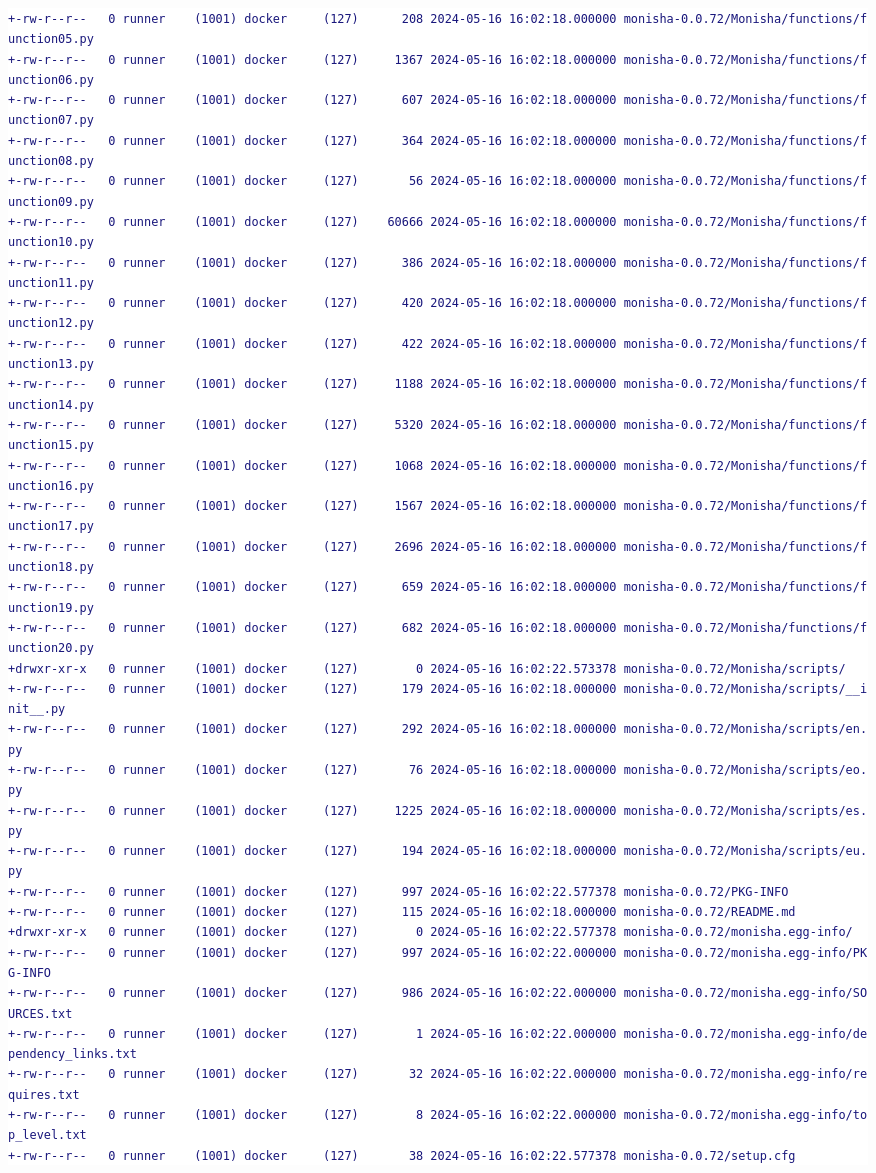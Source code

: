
 ```diff
+-rw-r--r--   0 runner    (1001) docker     (127)      208 2024-05-16 16:02:18.000000 monisha-0.0.72/Monisha/functions/function05.py
+-rw-r--r--   0 runner    (1001) docker     (127)     1367 2024-05-16 16:02:18.000000 monisha-0.0.72/Monisha/functions/function06.py
+-rw-r--r--   0 runner    (1001) docker     (127)      607 2024-05-16 16:02:18.000000 monisha-0.0.72/Monisha/functions/function07.py
+-rw-r--r--   0 runner    (1001) docker     (127)      364 2024-05-16 16:02:18.000000 monisha-0.0.72/Monisha/functions/function08.py
+-rw-r--r--   0 runner    (1001) docker     (127)       56 2024-05-16 16:02:18.000000 monisha-0.0.72/Monisha/functions/function09.py
+-rw-r--r--   0 runner    (1001) docker     (127)    60666 2024-05-16 16:02:18.000000 monisha-0.0.72/Monisha/functions/function10.py
+-rw-r--r--   0 runner    (1001) docker     (127)      386 2024-05-16 16:02:18.000000 monisha-0.0.72/Monisha/functions/function11.py
+-rw-r--r--   0 runner    (1001) docker     (127)      420 2024-05-16 16:02:18.000000 monisha-0.0.72/Monisha/functions/function12.py
+-rw-r--r--   0 runner    (1001) docker     (127)      422 2024-05-16 16:02:18.000000 monisha-0.0.72/Monisha/functions/function13.py
+-rw-r--r--   0 runner    (1001) docker     (127)     1188 2024-05-16 16:02:18.000000 monisha-0.0.72/Monisha/functions/function14.py
+-rw-r--r--   0 runner    (1001) docker     (127)     5320 2024-05-16 16:02:18.000000 monisha-0.0.72/Monisha/functions/function15.py
+-rw-r--r--   0 runner    (1001) docker     (127)     1068 2024-05-16 16:02:18.000000 monisha-0.0.72/Monisha/functions/function16.py
+-rw-r--r--   0 runner    (1001) docker     (127)     1567 2024-05-16 16:02:18.000000 monisha-0.0.72/Monisha/functions/function17.py
+-rw-r--r--   0 runner    (1001) docker     (127)     2696 2024-05-16 16:02:18.000000 monisha-0.0.72/Monisha/functions/function18.py
+-rw-r--r--   0 runner    (1001) docker     (127)      659 2024-05-16 16:02:18.000000 monisha-0.0.72/Monisha/functions/function19.py
+-rw-r--r--   0 runner    (1001) docker     (127)      682 2024-05-16 16:02:18.000000 monisha-0.0.72/Monisha/functions/function20.py
+drwxr-xr-x   0 runner    (1001) docker     (127)        0 2024-05-16 16:02:22.573378 monisha-0.0.72/Monisha/scripts/
+-rw-r--r--   0 runner    (1001) docker     (127)      179 2024-05-16 16:02:18.000000 monisha-0.0.72/Monisha/scripts/__init__.py
+-rw-r--r--   0 runner    (1001) docker     (127)      292 2024-05-16 16:02:18.000000 monisha-0.0.72/Monisha/scripts/en.py
+-rw-r--r--   0 runner    (1001) docker     (127)       76 2024-05-16 16:02:18.000000 monisha-0.0.72/Monisha/scripts/eo.py
+-rw-r--r--   0 runner    (1001) docker     (127)     1225 2024-05-16 16:02:18.000000 monisha-0.0.72/Monisha/scripts/es.py
+-rw-r--r--   0 runner    (1001) docker     (127)      194 2024-05-16 16:02:18.000000 monisha-0.0.72/Monisha/scripts/eu.py
+-rw-r--r--   0 runner    (1001) docker     (127)      997 2024-05-16 16:02:22.577378 monisha-0.0.72/PKG-INFO
+-rw-r--r--   0 runner    (1001) docker     (127)      115 2024-05-16 16:02:18.000000 monisha-0.0.72/README.md
+drwxr-xr-x   0 runner    (1001) docker     (127)        0 2024-05-16 16:02:22.577378 monisha-0.0.72/monisha.egg-info/
+-rw-r--r--   0 runner    (1001) docker     (127)      997 2024-05-16 16:02:22.000000 monisha-0.0.72/monisha.egg-info/PKG-INFO
+-rw-r--r--   0 runner    (1001) docker     (127)      986 2024-05-16 16:02:22.000000 monisha-0.0.72/monisha.egg-info/SOURCES.txt
+-rw-r--r--   0 runner    (1001) docker     (127)        1 2024-05-16 16:02:22.000000 monisha-0.0.72/monisha.egg-info/dependency_links.txt
+-rw-r--r--   0 runner    (1001) docker     (127)       32 2024-05-16 16:02:22.000000 monisha-0.0.72/monisha.egg-info/requires.txt
+-rw-r--r--   0 runner    (1001) docker     (127)        8 2024-05-16 16:02:22.000000 monisha-0.0.72/monisha.egg-info/top_level.txt
+-rw-r--r--   0 runner    (1001) docker     (127)       38 2024-05-16 16:02:22.577378 monisha-0.0.72/setup.cfg
```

- Work required -
Could you copy out every line in the material above that contains the string "scripts"?

- Answer section -
+drwxr-xr-x   0 runner    (1001) docker     (127)        0 2024-05-16 16:02:22.573378 monisha-0.0.72/Monisha/scripts/
+-rw-r--r--   0 runner    (1001) docker     (127)      179 2024-05-16 16:02:18.000000 monisha-0.0.72/Monisha/scripts/__init__.py
+-rw-r--r--   0 runner    (1001) docker     (127)      292 2024-05-16 16:02:18.000000 monisha-0.0.72/Monisha/scripts/en.py
+-rw-r--r--   0 runner    (1001) docker     (127)       76 2024-05-16 16:02:18.000000 monisha-0.0.72/Monisha/scripts/eo.py
+-rw-r--r--   0 runner    (1001) docker     (127)     1225 2024-05-16 16:02:18.000000 monisha-0.0.72/Monisha/scripts/es.py
+-rw-r--r--   0 runner    (1001) docker     (127)      194 2024-05-16 16:02:18.000000 monisha-0.0.72/Monisha/scripts/eu.py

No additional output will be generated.